Lindley's character has been reassessed in recent years as "underappreciated" and received praise for her calling out of sexist tropes and her sex-positive views.

Williams, who was a 16-year-old teenager when Dawson's Creek began production, had previously acted in films and TV sitcoms but had her first major role in the series. Vulture said "you can see glimmers of Williams's potential" as Jen and The New York Times commended Williams as an earnest performer at the age of sixteen. Williams received two nominations for the YoungStar Award for Best Performance by a Young Actress in a Drama TV Series.

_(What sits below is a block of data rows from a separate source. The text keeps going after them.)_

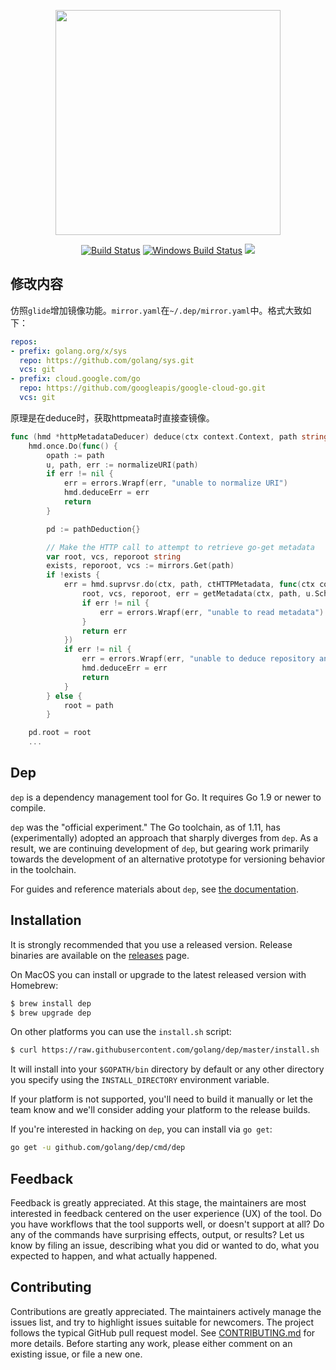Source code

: <p align="center"><img src="docs/assets/DigbyShadows.png" width="360"></p>
<p align="center">
  <a href="https://travis-ci.org/golang/dep"><img src="https://travis-ci.org/golang/dep.svg?branch=master" alt="Build Status"></img></a>
  <a href="https://ci.appveyor.com/project/golang/dep"><img src="https://ci.appveyor.com/api/projects/status/github/golang/dep?svg=true&branch=master&passingText=Windows%20-%20OK&failingText=Windows%20-%20failed&pendingText=Windows%20-%20pending" alt="Windows Build Status"></a>
  <a href="https://goreportcard.com/report/github.com/golang/dep"><img src="https://goreportcard.com/badge/github.com/golang/dep" /></a>
</p>

## 修改内容
仿照`glide`增加镜像功能。`mirror.yaml`在`~/.dep/mirror.yaml`中。格式大致如下：

```yaml
repos:
- prefix: golang.org/x/sys
  repo: https://github.com/golang/sys.git
  vcs: git
- prefix: cloud.google.com/go
  repo: https://github.com/googleapis/google-cloud-go.git
  vcs: git
```

原理是在deduce时，获取httpmeata时直接查镜像。
``` go
func (hmd *httpMetadataDeducer) deduce(ctx context.Context, path string) (pathDeduction, error) {
	hmd.once.Do(func() {
		opath := path
		u, path, err := normalizeURI(path)
		if err != nil {
			err = errors.Wrapf(err, "unable to normalize URI")
			hmd.deduceErr = err
			return
		}

		pd := pathDeduction{}

		// Make the HTTP call to attempt to retrieve go-get metadata
		var root, vcs, reporoot string
		exists, reporoot, vcs := mirrors.Get(path)
		if !exists {
			err = hmd.suprvsr.do(ctx, path, ctHTTPMetadata, func(ctx context.Context) error {
				root, vcs, reporoot, err = getMetadata(ctx, path, u.Scheme)
				if err != nil {
					err = errors.Wrapf(err, "unable to read metadata")
				}
				return err
			})
			if err != nil {
				err = errors.Wrapf(err, "unable to deduce repository and source type for %q", opath)
				hmd.deduceErr = err
				return
			}
		} else {
			root = path
		}

    pd.root = root
    ...
```

## Dep

`dep` is a dependency management tool for Go. It requires Go 1.9 or newer to compile.

`dep` was the "official experiment." The Go toolchain, as of 1.11, has
(experimentally) adopted an approach that sharply diverges from `dep`. As a
result, we are continuing development of `dep`, but gearing work  primarily
towards the development of an alternative prototype for versioning behavior in
the toolchain.

For guides and reference materials about `dep`, see [the documentation](https://golang.github.io/dep).

## Installation

It is strongly recommended that you use a released version. Release binaries are available on the [releases](https://github.com/golang/dep/releases) page.

On MacOS you can install or upgrade to the latest released version with Homebrew:

```sh
$ brew install dep
$ brew upgrade dep
```

On other platforms you can use the `install.sh` script:

```sh
$ curl https://raw.githubusercontent.com/golang/dep/master/install.sh | sh
```

It will install into your `$GOPATH/bin` directory by default or any other directory you specify using the `INSTALL_DIRECTORY` environment variable.

If your platform is not supported, you'll need to build it manually or let the team know and we'll consider adding your platform
to the release builds.

If you're interested in hacking on `dep`, you can install via `go get`:

```sh
go get -u github.com/golang/dep/cmd/dep
```

## Feedback

Feedback is greatly appreciated.
At this stage, the maintainers are most interested in feedback centered on the user experience (UX) of the tool.
Do you have workflows that the tool supports well, or doesn't support at all?
Do any of the commands have surprising effects, output, or results?
Let us know by filing an issue, describing what you did or wanted to do, what you expected to happen, and what actually happened.

## Contributing

Contributions are greatly appreciated.
The maintainers actively manage the issues list, and try to highlight issues suitable for newcomers.
The project follows the typical GitHub pull request model.
See [CONTRIBUTING.md](CONTRIBUTING.md) for more details.
Before starting any work, please either comment on an existing issue, or file a new one.
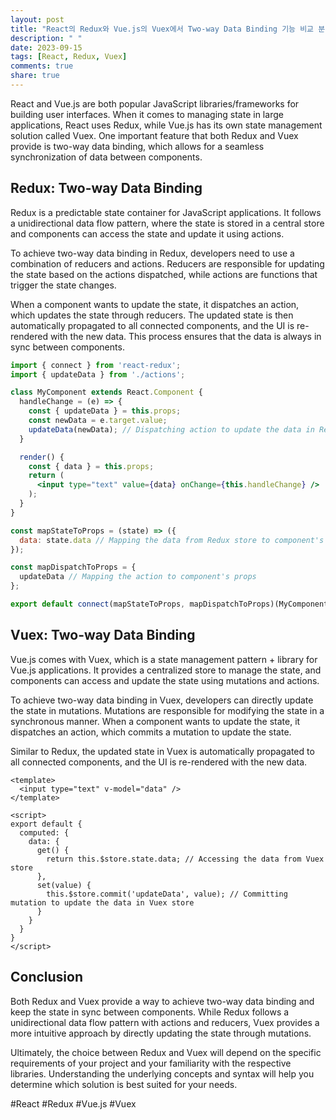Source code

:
 ```yaml
---
layout: post
title: "React의 Redux와 Vue.js의 Vuex에서 Two-way Data Binding 기능 비교 분석하기"
description: " "
date: 2023-09-15
tags: [React, Redux, Vuex]
comments: true
share: true
---
```


React and Vue.js are both popular JavaScript libraries/frameworks for building user interfaces. When it comes to managing state in large applications, React uses Redux, while Vue.js has its own state management solution called Vuex. One important feature that both Redux and Vuex provide is two-way data binding, which allows for a seamless synchronization of data between components.

## Redux: Two-way Data Binding

Redux is a predictable state container for JavaScript applications. It follows a unidirectional data flow pattern, where the state is stored in a central store and components can access the state and update it using actions.

To achieve two-way data binding in Redux, developers need to use a combination of reducers and actions. Reducers are responsible for updating the state based on the actions dispatched, while actions are functions that trigger the state changes.

When a component wants to update the state, it dispatches an action, which updates the state through reducers. The updated state is then automatically propagated to all connected components, and the UI is re-rendered with the new data. This process ensures that the data is always in sync between components.

```jsx
import { connect } from 'react-redux';
import { updateData } from './actions';

class MyComponent extends React.Component {
  handleChange = (e) => {
    const { updateData } = this.props;
    const newData = e.target.value;
    updateData(newData); // Dispatching action to update the data in Redux store
  }

  render() {
    const { data } = this.props;
    return (
      <input type="text" value={data} onChange={this.handleChange} />
    );
  }
}

const mapStateToProps = (state) => ({
  data: state.data // Mapping the data from Redux store to component's props
});

const mapDispatchToProps = {
  updateData // Mapping the action to component's props
};

export default connect(mapStateToProps, mapDispatchToProps)(MyComponent);
```

## Vuex: Two-way Data Binding

Vue.js comes with Vuex, which is a state management pattern + library for Vue.js applications. It provides a centralized store to manage the state, and components can access and update the state using mutations and actions.

To achieve two-way data binding in Vuex, developers can directly update the state in mutations. Mutations are responsible for modifying the state in a synchronous manner. When a component wants to update the state, it dispatches an action, which commits a mutation to update the state.

Similar to Redux, the updated state in Vuex is automatically propagated to all connected components, and the UI is re-rendered with the new data.

```vue
<template>
  <input type="text" v-model="data" />
</template>

<script>
export default {
  computed: {
    data: {
      get() {
        return this.$store.state.data; // Accessing the data from Vuex store
      },
      set(value) {
        this.$store.commit('updateData', value); // Committing mutation to update the data in Vuex store
      }
    }
  }
}
</script>
```

## Conclusion

Both Redux and Vuex provide a way to achieve two-way data binding and keep the state in sync between components. While Redux follows a unidirectional data flow pattern with actions and reducers, Vuex provides a more intuitive approach by directly updating the state through mutations.

Ultimately, the choice between Redux and Vuex will depend on the specific requirements of your project and your familiarity with the respective libraries. Understanding the underlying concepts and syntax will help you determine which solution is best suited for your needs.

#React #Redux #Vue.js #Vuex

Williams commented on the experience of seeing fans' early distaste for the Jen character while she was a teenager at that time. Said Williams, "Jen did not inspire big crushes or big fan love. In fact, it was the opposite. I do remember a little website called IHateJen.com. It’s a hard thing to bear when you’re a 16-, 17-, 18-year-old girl and there’s a website dedicated to hating you and your character. It’s a struggle! It’s a funny thing when you’re developing your own identity and the identity of the character you play somehow becomes confused with your own. But now, I’m 37 and everything is fine.”

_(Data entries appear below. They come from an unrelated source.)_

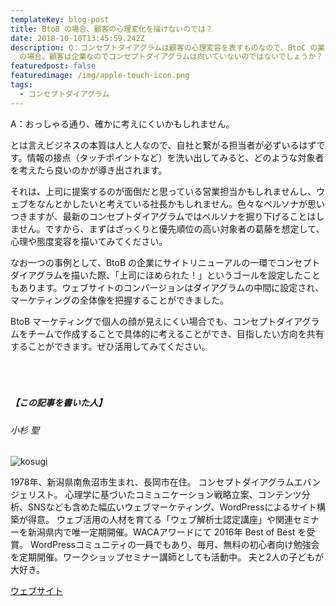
 ```yaml
---
templateKey: blog-post
title: BtoB の場合、顧客の心理変化を描けないのでは？
date: 2018-10-10T13:45:59.242Z
description: Q：コンセプトダイアグラムは顧客の心理変容を表すものなので、BtoC の業態には向いていると思いますが、BtoB
  の場合、顧客は企業なのでコンセプトダイアグラムは向いていないのではないでしょうか？
featuredpost: false
featuredimage: /img/apple-touch-icon.png
tags:
  - コンセプトダイアグラム
---
```

A：おっしゃる通り、確かに考えにくいかもしれません。

とは言えビジネスの本質は人と人なので、自社と繋がる担当者が必ずいるはずです。情報の接点（タッチポイントなど）を洗い出してみると、どのような対象者を考えたら良いのかが導き出されます。

それは、上司に提案するのが面倒だと思っている営業担当かもしれませんし、ウェブをなんとかしたいと考えている社長かもしれません。色々なペルソナが思いつきますが、最新のコンセプトダイアグラムではペルソナを掘り下げることはしません。ですから、まずはざっくりと優先順位の高い対象者の葛藤を想定して、心理や態度変容を描いてみてください。

なお一つの事例として、BtoB の企業にサイトリニューアルの一環でコンセプトダイアグラムを描いた際、「上司にほめられた！」というゴールを設定したこともあります。ウェブサイトのコンバージョンはダイアグラムの中間に設定され、マーケティングの全体像を把握することができました。

BtoB マーケティングで個人の顔が見えにくい場合でも、コンセプトダイアグラムをチームで作成することで具体的に考えることができ、目指したい方向を共有することができます。ぜひ活用してみてください。

##### <br><br><br>【この記事を書いた人】

###### 小杉 聖

![kosugi](/img/6645a78788203d8d2dd2e3879ccca8dc.jpeg)

1978年、新潟県南魚沼市生まれ、長岡市在住。
コンセプトダイアグラムエバンジェリスト。
心理学に基づいたコミュニケーション戦略立案、コンテンツ分析、SNSなども含めた幅広いウェブマーケティング、WordPressによるサイト構築が得意。
ウェブ活用の人材を育てる「ウェブ解析士認定講座」や関連セミナーを新潟県内で唯一定期開催。WACAアワードにて 2016年 Best of Best を受賞。
WordPressコミュニティの一員でもあり、毎月、無料の初心者向け勉強会を定期開催。ワークショップセミナー講師としても活動中。
夫と2人の子どもが大好き。

[ウェブサイト](https://kosgis.com/)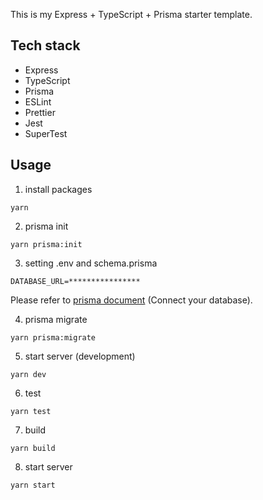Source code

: This is my Express + TypeScript + Prisma starter template.

## Tech stack

- Express
- TypeScript
- Prisma
- ESLint
- Prettier
- Jest
- SuperTest

## Usage

1. install packages

```
yarn
```

2. prisma init

```
yarn prisma:init
```

3. setting .env and schema.prisma

```
DATABASE_URL=****************
```

Please refer to [prisma document](https://www.prisma.io/docs/getting-started/setup-prisma/start-from-scratch/relational-databases/connect-your-database-typescript-postgres) (Connect your database).

4. prisma migrate

```
yarn prisma:migrate
```

5. start server (development)

```
yarn dev
```

6. test

```
yarn test
```

7. build

```
yarn build
```

8. start server

```
yarn start
```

==Williams' thoughts on Dawson's Creek==
In 2018, Entertainment Weekly organized a Dawson's Creek reunion with the original cast to celebrate the 20th anniversary of the series. For the occasion, Williams appeared on two covers of the magazine, one with Katie Holmes, James Van Der Beek and Joshua Jackson, her fellow lead actors; and the other with Busy Philipps, her best friend whom she met on the set of the show. Williams' declared, "I loved that we were able to get in there in those formative years for people. That's why people, I think, are so connected to it. When something affects you while you were growing up, it kind of stays in there forever. When you're so permeable and open and trying to figure out who you are and what's going on, whatever reaches you in those moments really becomes part of you." She also spoke about the fact people still talk to her about how Jen and Jack are a huge cultural reference on best friends.

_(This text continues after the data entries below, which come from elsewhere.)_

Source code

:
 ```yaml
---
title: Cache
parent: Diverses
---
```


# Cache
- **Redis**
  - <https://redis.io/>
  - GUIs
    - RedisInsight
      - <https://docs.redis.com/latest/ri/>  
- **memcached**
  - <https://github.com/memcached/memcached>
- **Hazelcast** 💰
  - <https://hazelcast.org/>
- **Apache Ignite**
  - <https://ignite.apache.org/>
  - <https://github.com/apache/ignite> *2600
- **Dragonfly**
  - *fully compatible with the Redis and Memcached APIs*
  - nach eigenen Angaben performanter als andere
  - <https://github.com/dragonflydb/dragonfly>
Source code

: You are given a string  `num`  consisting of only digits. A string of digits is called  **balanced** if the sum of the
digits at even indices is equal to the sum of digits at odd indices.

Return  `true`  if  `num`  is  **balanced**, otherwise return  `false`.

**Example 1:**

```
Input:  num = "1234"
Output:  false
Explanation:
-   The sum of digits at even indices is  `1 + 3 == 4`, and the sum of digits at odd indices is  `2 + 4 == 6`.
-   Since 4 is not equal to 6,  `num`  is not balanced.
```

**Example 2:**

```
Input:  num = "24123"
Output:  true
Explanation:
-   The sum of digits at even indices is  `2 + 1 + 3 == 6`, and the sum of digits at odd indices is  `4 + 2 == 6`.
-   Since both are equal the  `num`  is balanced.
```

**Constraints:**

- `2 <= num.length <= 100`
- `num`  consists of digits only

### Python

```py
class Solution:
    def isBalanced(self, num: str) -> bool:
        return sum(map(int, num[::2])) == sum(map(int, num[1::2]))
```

In 2019, during a Varietys Actors on Actors interview with Patricia Clarkson while promoting her first television work in years, Fosse/Verdon, Williams called her time on Dawson's Creek "an incredible learning experience” and “very formative," but also spoke about the grueling schedule, saying, "It was a very different kind of television. We did 22 episodes a year, you'd be getting scripts sort of at the last minute and you had like zero input." She mentioned not having input on her character made her hesitant to return to television.